Easing Young Readers into Nonfiction

Fiction is full of wild characters with silly voices who live in magical lands where pigeons drive buses and rabbit holes lead to fantastic adventures. No wonder it’s the genre many parents reach for when they have a child in their lap and some time to spare.

Many children don’t get their first taste of nonfiction reading until they get to school — and schools are serving up larger portions of it than ever before. The Common Core State Standards, established in 2012, recommend more nonfiction, or “informational texts,” in all K-12 classrooms, based on literacy experts’ reports that nonfiction lays important groundwork for college and career readiness.

After all the sweet escapes they’ve found through fiction, however, some kids might find nonfiction tough to swallow. These readers just need a nudge in the right direction, said Katharine Thurlow, program manager at the Johns Hopkins Center for Talented Youth.

“Everybody is curious about something, so it really comes down to figuring out what kids are curious about and finding them something to read about it,” she said.

Magazines like Time for Kids, National Geographic Kids, and Sports Illustrated Kids can grab emerging readers’ attention with short, timely articles and photos. They also help build vocabulary, comprehension skills, and knowledge of real-world issues — which they’ll use time and again as they grow, said CTY program manager Steve Barish.

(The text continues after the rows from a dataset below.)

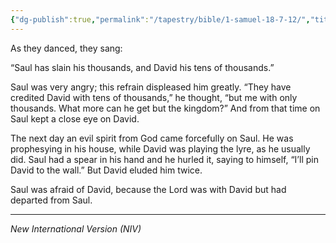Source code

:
```yaml
---
{"dg-publish":true,"permalink":"/tapestry/bible/1-samuel-18-7-12/","title":"1 Samuel 18:7–12","hide":true,"tags":["bible","bible-verse"],"dgHomeLink":true,"dgShowLocalGraph":true,"dgEnableSearch":true}
---
```


As they danced, they sang:

“Saul has slain his thousands, and David his tens of thousands.”

 Saul was very angry; this refrain displeased him greatly. “They have credited David with tens of thousands,” he thought, “but me with only thousands. What more can he get but the kingdom?” And from that time on Saul kept a close eye on David.

 The next day an evil spirit from God came forcefully on Saul. He was prophesying in his house, while David was playing the lyre, as he usually did. Saul had a spear in his hand and he hurled it, saying to himself, “I’ll pin David to the wall.” But David eluded him twice.

Saul was afraid of David, because the Lord was with David but had departed from Saul.



---
*New International Version (NIV)*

Biographies can serve as another great entrée into nonfiction reading because they retain many of the same narrative elements as literature, Thurlow said.

“I feel lucky that when I was in fourth grade, there was a series of books about Pocahontas, Amelia Earhart, and more, and they were interesting.”

Kids can learn historical facts and character traits like perseverance, work ethic, leadership, and optimism by reading biographies about their favorite authors, celebrities, scientists, sports heroes, and historical figures, including those featured in Brad Metzger’s “Ordinary People Change the World” series. His subjects include Rosa Parks, Albert Einstein, Helen Keller, and Martin Luther King, Jr.

Thurlow recommends books from the publisher DK, which use engaging images and text to tackle a broad range of subjects, including birds, space, oceans, airplanes, weather, farm animals, knights and pirates. And the “how things work” series by Jennifer Swanson, a CTY science instructor, demystifies the internet, submarines, hybrid cars, and solar energy, for readers ages 6 and up.

Cookbooks and other “how-to” books about making crafts, drawing, playing chess, and performing science experiments help kids practice reading and following instructions, all while learning a new skill.

Ultimately, it should be up to the child to select the nonfiction subjects he or she wants to explore outside of school.

“For kids who aren’t quite motivated to read yet, I suggest a parent-child trip to the bookstore or library and telling them they can choose any nonfiction book they want,” Barish said.